African wild dogs live in packs of approximately 6 – 20 and are considered cooperative hunters and although hyenas are also considered cooperative hunters, they are competitive in nature and unlike wild dogs will fight within the clan for food or dominance. Hyenas are significantly more aggressive than wild dogs and have even been known to confront lions, not for food, but to fight. Here is another example of their opportunism…
47-year-old Business Owner, Koert Grobler, told Latestsightings.com: ”I departed around 4:30 from Skukuza towards Tshokwane, hoping to see some predators early in the morning. As it was still dark I saw nothing for quite some time, but as I got closer to Skukuza, I noticed a couple of hyenas playing around on the road.”
“About 12km from Skukuza I came across 11 lions and sat watching them for over an hour. There were a couple of females and a few energetic young lions playing on the road and in the surrounding bushes. It was entertaining to watch them play. I could hear a male lion calling from the bush from time to time, but left without seeing him.

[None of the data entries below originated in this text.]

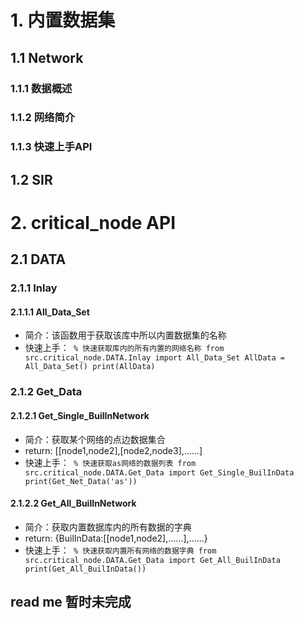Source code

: # **1. 内置数据集**

## **1.1 Network**

### **1.1.1 数据概述**

### **1.1.2 网络简介**

### **1.1.3 快速上手API**

## **1.2 SIR**

# **2. critical_node API**

## **2.1 DATA**

### **2.1.1 Inlay**
#### **2.1.1.1 All_Data_Set**
- 简介：该函数用于获取该库中所以内置数据集的名称
- 快速上手：<code>
% 快速获取库内的所有内置的网络名称
from src.critical_node.DATA.Inlay import All_Data_Set
AllData = All_Data_Set()
print(AllData)</code>

### **2.1.2 Get_Data**
#### **2.1.2.1 Get_Single_BuilInNetwork**
- 简介：获取某个网络的点边数据集合
- return: [[node1,node2],[node2,node3],......]
- 快速上手：<code>
% 快速获取as网络的数据列表
from src.critical_node.DATA.Get_Data import Get_Single_BuilInData
print(Get_Net_Data('as'))</code>
#### **2.1.2.2 Get_All_BuilInNetwork**
- 简介：获取内置数据库内的所有数据的字典
- return: {BuilInData:[[node1,node2],......],......}
- 快速上手：<code>
% 快速获取内置所有网络的数据字典
from src.critical_node.DATA.Get_Data import Get_All_BuilInData
print(Get_All_BuilInData())</code>

## read me 暂时未完成
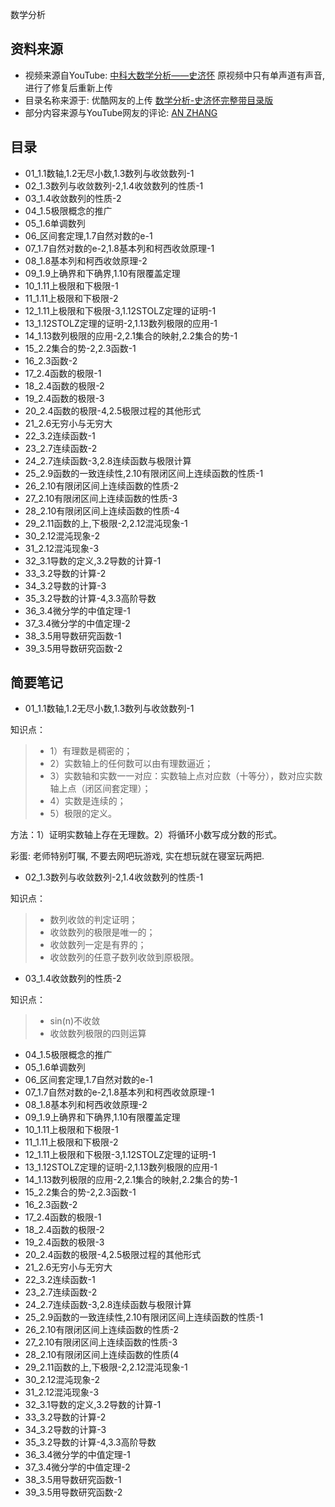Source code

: 数学分析

## 资料来源
- 视频来源自YouTube: [中科大数学分析——史济怀](https://www.youtube.com/watch?v=WspjK4RqxYc&t=626s)
原视频中只有单声道有声音, 进行了修复后重新上传
- 目录名称来源于: 优酷网友的上传 [数学分析-史济怀完整带目录版](http://list.youku.com/albumlist/show/id_17584806.html?spm=a2h0j.8191423.Drama.5~5~H3~A)
- 部分内容来源与YouTube网友的评论: [AN ZHANG](https://www.youtube.com/channel/UCzKsKpS91O12WED0CA-zXcg)

## 目录
- 01_1.1数轴,1.2无尽小数,1.3数列与收敛数列-1
- 02_1.3数列与收敛数列-2,1.4收敛数列的性质-1
- 03_1.4收敛数列的性质-2
- 04_1.5极限概念的推广
- 05_1.6单调数列
- 06_区间套定理,1.7自然对数的e-1
- 07_1.7自然对数的e-2,1.8基本列和柯西收敛原理-1
- 08_1.8基本列和柯西收敛原理-2
- 09_1.9上确界和下确界,1.10有限覆盖定理
- 10_1.11上极限和下极限-1
- 11_1.11上极限和下极限-2
- 12_1.11上极限和下极限-3,1.12STOLZ定理的证明-1
- 13_1.12STOLZ定理的证明-2,1.13数列极限的应用-1
- 14_1.13数列极限的应用-2,2.1集合的映射,2.2集合的势-1
- 15_2.2集合的势-2,2.3函数-1
- 16_2.3函数-2
- 17_2.4函数的极限-1
- 18_2.4函数的极限-2
- 19_2.4函数的极限-3
- 20_2.4函数的极限-4,2.5极限过程的其他形式
- 21_2.6无穷小与无穷大
- 22_3.2连续函数-1
- 23_2.7连续函数-2
- 24_2.7连续函数-3,2.8连续函数与极限计算
- 25_2.9函数的一致连续性,2.10有限闭区间上连续函数的性质-1
- 26_2.10有限闭区间上连续函数的性质-2
- 27_2.10有限闭区间上连续函数的性质-3
- 28_2.10有限闭区间上连续函数的性质-4
- 29_2.11函数的上,下极限-2,2.12混沌现象-1
- 30_2.12混沌现象-2
- 31_2.12混沌现象-3
- 32_3.1导数的定义,3.2导数的计算-1
- 33_3.2导数的计算-2
- 34_3.2导数的计算-3
- 35_3.2导数的计算-4,3.3高阶导数
- 36_3.4微分学的中值定理-1
- 37_3.4微分学的中值定理-2
- 38_3.5用导数研究函数-1
- 39_3.5用导数研究函数-2

## 简要笔记
- 01_1.1数轴,1.2无尽小数,1.3数列与收敛数列-1

知识点：
>- 1）有理数是稠密的；
>- 2）实数轴上的任何数可以由有理数逼近；
>- 3）实数轴和实数一一对应：实数轴上点对应数（十等分），数对应实数轴上点（闭区间套定理）；
>- 4）实数是连续的；
>- 5）极限的定义。

方法：1）证明实数轴上存在无理数。2）将循环小数写成分数的形式。

彩蛋: 老师特别叮嘱, 不要去网吧玩游戏, 实在想玩就在寝室玩两把.

- 02_1.3数列与收敛数列-2,1.4收敛数列的性质-1

知识点：
>- 数列收敛的判定证明；
>- 收敛数列的极限是唯一的；
>- 收敛数列一定是有界的；
>- 收敛数列的任意子数列收敛到原极限。

- 03_1.4收敛数列的性质-2

知识点：
>- sin(n)不收敛
>- 收敛数列极限的四则运算

- 04_1.5极限概念的推广
- 05_1.6单调数列
- 06_区间套定理,1.7自然对数的e-1
- 07_1.7自然对数的e-2,1.8基本列和柯西收敛原理-1
- 08_1.8基本列和柯西收敛原理-2
- 09_1.9上确界和下确界,1.10有限覆盖定理
- 10_1.11上极限和下极限-1
- 11_1.11上极限和下极限-2
- 12_1.11上极限和下极限-3,1.12STOLZ定理的证明-1
- 13_1.12STOLZ定理的证明-2,1.13数列极限的应用-1
- 14_1.13数列极限的应用-2,2.1集合的映射,2.2集合的势-1
- 15_2.2集合的势-2,2.3函数-1
- 16_2.3函数-2
- 17_2.4函数的极限-1
- 18_2.4函数的极限-2
- 19_2.4函数的极限-3
- 20_2.4函数的极限-4,2.5极限过程的其他形式
- 21_2.6无穷小与无穷大
- 22_3.2连续函数-1
- 23_2.7连续函数-2
- 24_2.7连续函数-3,2.8连续函数与极限计算
- 25_2.9函数的一致连续性,2.10有限闭区间上连续函数的性质-1
- 26_2.10有限闭区间上连续函数的性质-2
- 27_2.10有限闭区间上连续函数的性质-3
- 28_2.10有限闭区间上连续函数的性质(4
- 29_2.11函数的上,下极限-2,2.12混沌现象-1
- 30_2.12混沌现象-2
- 31_2.12混沌现象-3
- 32_3.1导数的定义,3.2导数的计算-1
- 33_3.2导数的计算-2
- 34_3.2导数的计算-3
- 35_3.2导数的计算-4,3.3高阶导数
- 36_3.4微分学的中值定理-1
- 37_3.4微分学的中值定理-2
- 38_3.5用导数研究函数-1
- 39_3.5用导数研究函数-2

I was certainly in luck this day and couldn’t believe my next sighting. A wild dog kill on the road directly in front of you surely must be a once in a lifetime experience. My heart was pounding and I battled to keep the camera still. I realised that I’m extremely lucky to see wild dogs, let alone a kill in the road. I prayed that they stay close to the vehicle as I only had a cell phone camera with limited zoom abilities with me. All of a sudden, two hyenas appeared and I couldn’t believe how fortunate I was to see how they competed with the dogs for the food. The hyenas and dogs loudly made aggressive sounds as they attacked each other in competition for the kill.
The hyenas took the last scraps of the meat and disappeared into the bushes. The dogs started trotting down the road, and found a resting place in the shade of a thorn tree in the middle of the road. One dog discovered some animal faeces in the road and proceeded to roll in it. I watched the dogs for quite some time until other cars started arriving. I already had a lot of excitement, and left the dogs for the other visitors to enjoy freely.
100 meters down the road I saw a big male lion on his way to the scene. He was in a very bad condition and clearly not in any state to hunt. I realised that he was scavenging to stay alive. He must have heard the commotion and possibly wanted to use the opportunity to get some leftovers. He was very thin, and had wounds on both sides of his flanks. I felt very sorry for him as I could see that he did not have much time left to live. While he looked for the scraps the hyenas returned and watched him from a distance. I took a few photos of him and left.
“To see wild dogs in the Kruger is very rare, but to see them devouring a kill 5 meters in front of you is basically unheard of. The fact that it was so close that I could hear every bite as if I were standing right next to them made it even more special.”
“The interaction between the wild dogs and hyenas as well as the screaming sounds is something that you just see and hear in movies. I consider this a once in a lifetime event, being able to be there and experience it all”.